Companies must also take greater accountability for the personal data they handle. “To expect the average user to know what happens to their personal information once they’re online is asking too much,” she says.
Preventing data breaches requires a multi-faceted approach. Users must be educated about the importance of cybersecurity and provided with tools to protect their information.
Companies must invest in robust security measures, including regular security audits, employee training, and advanced encryption technologies. Governments also have a role to play, by enforcing data protection regulations and holding companies accountable for breaches.
Former Privacy Commissioner on Why Companies Need to Do More to Protect Our Info
Cavoukian hopes that other major companies will follow Google’s lead and offer free dark web monitoring services to their users.
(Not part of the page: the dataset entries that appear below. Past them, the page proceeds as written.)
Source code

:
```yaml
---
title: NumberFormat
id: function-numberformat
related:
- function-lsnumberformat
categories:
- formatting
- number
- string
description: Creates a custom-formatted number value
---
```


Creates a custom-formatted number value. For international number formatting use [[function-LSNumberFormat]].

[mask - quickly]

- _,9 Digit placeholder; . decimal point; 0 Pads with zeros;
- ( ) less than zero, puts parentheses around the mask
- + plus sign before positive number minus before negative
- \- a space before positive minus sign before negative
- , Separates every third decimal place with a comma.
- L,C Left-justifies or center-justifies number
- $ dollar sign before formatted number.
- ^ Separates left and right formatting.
She encourages individuals who have had their data exposed to contact the breached company for support services and consider filing complaints with privacy commissioners.
Raising awareness about potential fraud and unauthorized use of personal information is crucial in the fight for privacy protection.
Cavoukian emphasizes that protecting personal information is a collective responsibility. While users must take steps to secure their data, companies and governments must also play their part. She advocates for stronger privacy laws and stricter enforcement of existing regulations.
By working together, we can create a safer online environment where personal information is better protected from cybercriminals.